* _What this task involves_: The entries are to be reproduced word for word, with all images left out.

* _Saved entries_:

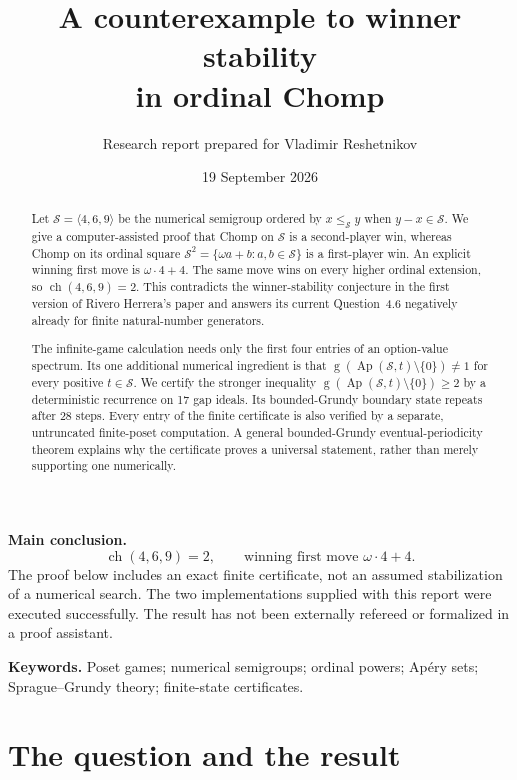 \documentclass[11pt,letterpaper]{article}
\title{\vspace{-1.2em}\color{Ink}\bfseries
 A counterexample to winner stability\\[3pt] in ordinal Chomp}
\author{Research report prepared for Vladimir Reshetnikov}
\date{19 September 2026}
\numberwithin{equation}{section}
\theoremstyle{definition}
\newcommand{\Sg}{\mathcal S}
\newcommand{\Gr}{\operatorname{g}}
\newcommand{\Ap}{\operatorname{Ap}}
\newcommand{\ch}{\operatorname{ch}}
\begin{document}
\maketitle
\thispagestyle{empty}
\begin{abstract}
Let $\Sg=\langle4,6,9\rangle$ be the numerical semigroup ordered by
$x\leq_{\Sg}y$ when $y-x\in\Sg$. We give a computer-assisted proof that
Chomp on $\Sg$ is a second-player win, whereas Chomp on its ordinal square
$\Sg^2=\{\omega a+b:a,b\in\Sg\}$ is a first-player win. An explicit winning
first move is $\omega\cdot4+4$. The same move wins on every higher ordinal
extension, so $\ch(4,6,9)=2$. This contradicts the winner-stability conjecture
in the first version of Rivero Herrera's paper and answers its current
Question~4.6 negatively already for finite natural-number generators.

The infinite-game calculation needs only the first four entries of an
option-value spectrum. Its one additional numerical ingredient is that
$\Gr(\Ap(\Sg,t)\setminus\{0\})\neq1$ for every positive $t\in\Sg$.
We certify the stronger inequality $\Gr(\Ap(\Sg,t)\setminus\{0\})\geq2$
by a deterministic recurrence on 17 gap ideals. Its bounded-Grundy boundary
state repeats after 28 steps. Every entry of the finite certificate is also
verified by a separate, untruncated finite-poset computation. A general
bounded-Grundy eventual-periodicity theorem explains why the certificate
proves a universal statement, rather than merely supporting one numerically.
\end{abstract}

\begin{resultbox}
\textbf{Main conclusion.}
\[
\boxed{\quad\ch(4,6,9)=2,\qquad
 \text{winning first move }\omega\cdot4+4.\quad}
\]
The proof below includes an exact finite certificate, not an assumed
stabilization of a numerical search. The two implementations supplied with
this report were executed successfully. The result has not been externally
refereed or formalized in a proof assistant.
\end{resultbox}

\vspace{3pt}
\noindent\textbf{Keywords.} Poset games; numerical semigroups; ordinal powers;
Ap\'ery sets; Sprague--Grundy theory; finite-state certificates.

\clearpage
\tableofcontents
\clearpage

\section{The question and the result}
\label{sec:question}
\end{document}
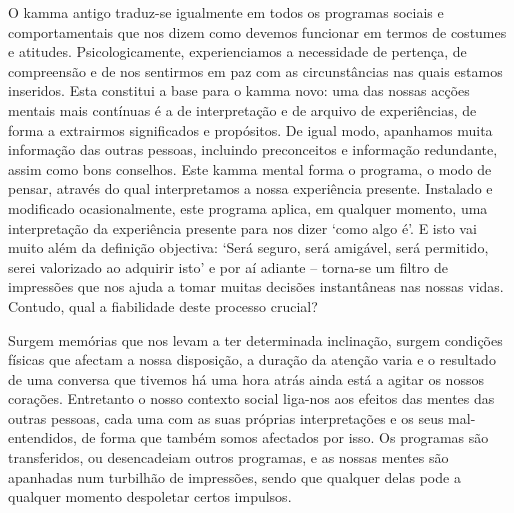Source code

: O kamma antigo traduz-se igualmente em todos os programas sociais e
comportamentais que nos dizem como devemos funcionar em termos de costumes e
atitudes. Psicologicamente, experienciamos a necessidade de pertença, de
compreensão e de nos sentirmos em paz com as circunstâncias nas quais estamos
inseridos. Esta constitui a base para o kamma novo: uma das nossas acções
mentais mais contínuas é a de interpretação e de arquivo de experiências, de
forma a extrairmos significados e propósitos. De igual modo, apanhamos muita
informação das outras pessoas, incluindo preconceitos e informação redundante,
assim como bons conselhos. Este kamma mental forma o programa, o modo de pensar,
através do qual interpretamos a nossa experiência presente. Instalado e
modificado ocasionalmente, este programa aplica, em qualquer momento, uma
interpretação da experiência presente para nos dizer `como algo é'. E isto vai
muito além da definição objectiva: `Será seguro, será amigável, será permitido,
serei valorizado ao adquirir isto' e por aí adiante -- torna-se um filtro de
impressões que nos ajuda a tomar muitas decisões instantâneas nas nossas vidas.
Contudo, qual a fiabilidade deste processo crucial?

Surgem memórias que nos levam a ter determinada inclinação, surgem condições
físicas que afectam a nossa disposição, a duração da atenção varia e o resultado
de uma conversa que tivemos há uma hora atrás ainda está a agitar os nossos
corações. Entretanto o nosso contexto social liga-nos aos efeitos das mentes das
outras pessoas, cada uma com as suas próprias interpretações e os seus
mal-entendidos, de forma que também somos afectados por isso. Os programas são
transferidos, ou desencadeiam outros programas, e as nossas mentes são apanhadas
num turbilhão de impressões, sendo que qualquer delas pode a qualquer momento
despoletar certos impulsos.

* _Reply_:
 \documentclass[11pt,letterpaper]{article}
\title{\vspace{-1.2em}\color{Ink}\bfseries
 A counterexample to winner stability\\[3pt] in ordinal Chomp}
\author{Research report prepared for Vladimir Reshetnikov}
\date{19 September 2026}
\numberwithin{equation}{section}
\theoremstyle{definition}
\newcommand{\Sg}{\mathcal S}
\newcommand{\Gr}{\operatorname{g}}
\newcommand{\Ap}{\operatorname{Ap}}
\newcommand{\ch}{\operatorname{ch}}
\begin{document}
\maketitle
\thispagestyle{empty}
\begin{abstract}
Let $\Sg=\langle4,6,9\rangle$ be the numerical semigroup ordered by
$x\leq_{\Sg}y$ when $y-x\in\Sg$. We give a computer-assisted proof that
Chomp on $\Sg$ is a second-player win, whereas Chomp on its ordinal square
$\Sg^2=\{\omega a+b:a,b\in\Sg\}$ is a first-player win. An explicit winning
first move is $\omega\cdot4+4$. The same move wins on every higher ordinal
extension, so $\ch(4,6,9)=2$. This contradicts the winner-stability conjecture
in the first version of Rivero Herrera's paper and answers its current
Question~4.6 negatively already for finite natural-number generators.

The infinite-game calculation needs only the first four entries of an
option-value spectrum. Its one additional numerical ingredient is that
$\Gr(\Ap(\Sg,t)\setminus\{0\})\neq1$ for every positive $t\in\Sg$.
We certify the stronger inequality $\Gr(\Ap(\Sg,t)\setminus\{0\})\geq2$
by a deterministic recurrence on 17 gap ideals. Its bounded-Grundy boundary
state repeats after 28 steps. Every entry of the finite certificate is also
verified by a separate, untruncated finite-poset computation. A general
bounded-Grundy eventual-periodicity theorem explains why the certificate
proves a universal statement, rather than merely supporting one numerically.
\end{abstract}

\begin{resultbox}
\textbf{Main conclusion.}
\[
\boxed{\quad\ch(4,6,9)=2,\qquad
 \text{winning first move }\omega\cdot4+4.\quad}
\]
The proof below includes an exact finite certificate, not an assumed
stabilization of a numerical search. The two implementations supplied with
this report were executed successfully. The result has not been externally
refereed or formalized in a proof assistant.
\end{resultbox}

\vspace{3pt}
\noindent\textbf{Keywords.} Poset games; numerical semigroups; ordinal powers;
Ap\'ery sets; Sprague--Grundy theory; finite-state certificates.

\clearpage
\tableofcontents
\clearpage

\section{The question and the result}
\label{sec:question}
\end{document}
Source code

: O kamma antigo traduz-se igualmente em todos os programas sociais e
comportamentais que nos dizem como devemos funcionar em termos de costumes e
atitudes. Psicologicamente, experienciamos a necessidade de pertença, de
compreensão e de nos sentirmos em paz com as circunstâncias nas quais estamos
inseridos. Esta constitui a base para o kamma novo: uma das nossas acções
mentais mais contínuas é a de interpretação e de arquivo de experiências, de
forma a extrairmos significados e propósitos. De igual modo, apanhamos muita
informação das outras pessoas, incluindo preconceitos e informação redundante,
assim como bons conselhos. Este kamma mental forma o programa, o modo de pensar,
através do qual interpretamos a nossa experiência presente. Instalado e
modificado ocasionalmente, este programa aplica, em qualquer momento, uma
interpretação da experiência presente para nos dizer `como algo é'. E isto vai
muito além da definição objectiva: `Será seguro, será amigável, será permitido,
serei valorizado ao adquirir isto' e por aí adiante -- torna-se um filtro de
impressões que nos ajuda a tomar muitas decisões instantâneas nas nossas vidas.
Contudo, qual a fiabilidade deste processo crucial?

Surgem memórias que nos levam a ter determinada inclinação, surgem condições
físicas que afectam a nossa disposição, a duração da atenção varia e o resultado
de uma conversa que tivemos há uma hora atrás ainda está a agitar os nossos
corações. Entretanto o nosso contexto social liga-nos aos efeitos das mentes das
outras pessoas, cada uma com as suas próprias interpretações e os seus
mal-entendidos, de forma que também somos afectados por isso. Os programas são
transferidos, ou desencadeiam outros programas, e as nossas mentes são apanhadas
num turbilhão de impressões, sendo que qualquer delas pode a qualquer momento
despoletar certos impulsos.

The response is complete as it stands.